Taken together, axis B establishes the operational foundation for interpreting the applied axes: signal quality and its clinical and occupational interpretability are contingent on protocol stability and reporting completeness, both of which are traceable in Supplementary material [33, 52, 53].
Within the occupational scope of the included corpus, IRT appears in three applied functions that are often combined: screening/surveillance to identify ROIs with atypical thermal patterns under standardized tasks; risk characterization by linking thermal patterns to ergonomic demands and relevant exposures; and monitoring, when protocols are repeated to document thermal variation in response to task changes, interventions, or recovery strategies [9, 13, 38]. Across these functions, the synthesis uses as reference the key occupational determinants associated with WMSDs, including repetition, sustained postures, load intensity, and opportunities for recovery, because these factors modulate both microvascular demand and superficial autonomic and inflammatory responses [9, 13, 38].

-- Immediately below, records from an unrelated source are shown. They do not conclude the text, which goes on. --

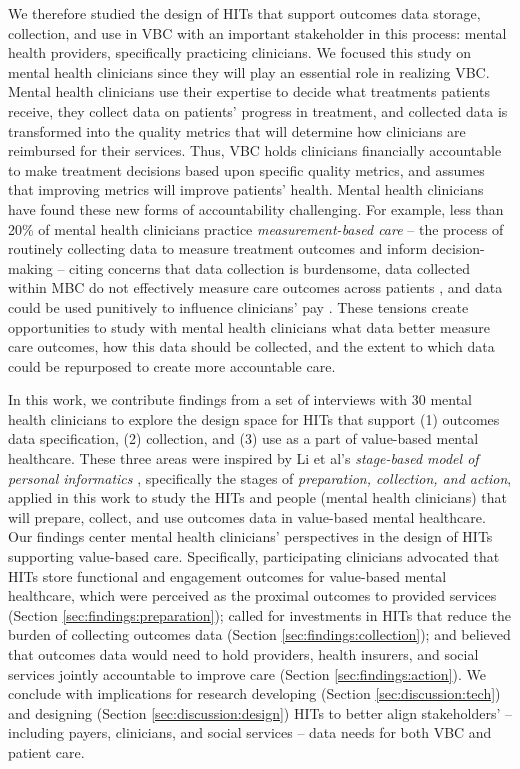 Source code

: We therefore studied the design of HITs that support outcomes data storage, collection, and use in VBC with an important stakeholder in this process: mental health providers, specifically practicing clinicians.
We focused this study on mental health clinicians since they will play an essential role in realizing VBC. 
Mental health clinicians use their expertise to decide what treatments patients receive, they collect data on patients' progress in treatment, and collected data is transformed into the quality metrics that will determine how clinicians are reimbursed for their services.
Thus, VBC holds clinicians financially accountable to make treatment decisions based upon specific quality metrics, and assumes that improving metrics will improve patients' health.
Mental health clinicians have found these new forms of accountability challenging.
For example, less than 20\% of mental health clinicians practice \textit{measurement-based care} -- the process of routinely collecting data to measure treatment outcomes and inform decision-making \cite{fortney_tipping_2017, kilbourne_measuring_2018} -- citing concerns that data collection is burdensome, data collected within MBC do not effectively measure care outcomes across patients \cite{tauscher_what_2021, barkham_routine_2023}, and data could be used punitively to influence clinicians' pay \cite{lewis_implementing_2019, desimone_impact_2023}. 
These tensions create opportunities to study with mental health clinicians what data better measure care outcomes, how this data should be collected, and the extent to which data could be repurposed to create more accountable care.

In this work, we contribute findings from a set of interviews with 30  mental health clinicians to explore the design space for HITs that support (1) outcomes data specification, (2) collection, and (3) use as a part of value-based mental healthcare.
These three areas were inspired by Li et al's \textit{stage-based model of personal informatics} \cite{li_stage-based_2010}, specifically the stages of \textit{preparation, collection, and action}, applied in this work to study the HITs and people (mental health clinicians) that will prepare, collect, and use outcomes data in value-based mental healthcare.
Our findings center mental health clinicians' perspectives in the design of HITs supporting value-based care.
Specifically, participating clinicians advocated that HITs store functional and engagement outcomes for value-based mental healthcare, which were perceived as the proximal outcomes to provided services (Section \ref{sec:findings:preparation}); called for investments in HITs that reduce the burden of collecting outcomes data (Section \ref{sec:findings:collection}); and believed that outcomes data would need to hold providers, health insurers, and social services jointly accountable to improve care (Section \ref{sec:findings:action}).
We conclude with implications for research developing (Section \ref{sec:discussion:tech}) and designing (Section \ref{sec:discussion:design}) HITs to better align stakeholders' -- including payers, clinicians, and social services -- data needs for both VBC and patient care.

Across studies conducted in office contexts and in tasks involving continuous keyboard and mouse use, IRT is applied predominantly to upper-limb ROIs (hand, wrist, forearm) and, in some protocols, to regions related to postural load associated with sedentary work [9, 13, 38]. The evidence describes thermal patterns associated with prolonged and repetitive work, most often analyzed using asymmetry metrics and changes relative to baseline under controlled conditions [9, 13, 38]. In protocols that incorporate recovery strategies, IRT is used as an adjunct objective measure to document thermal variation associated with active breaks and temporal reorganization of exposure [9, 13, 38].
A recurrent application also occurs in experimental paradigms that emulate industrial work demands, including repetitive tasks involving reaching, gripping, manipulation, and overhead work [53, 56]. In these models, IRT is used to map regional thermal distribution and its evolution across baseline, post-task, and recovery time points, enabling functional characterization of ROIs under controlled demand [53, 56]. The synthesis indicates that such paradigms are used as a methodological bridge between occupational exposure and observable physiological responses, provided that environmental and protocol standardization are explicitly reported [33, 53].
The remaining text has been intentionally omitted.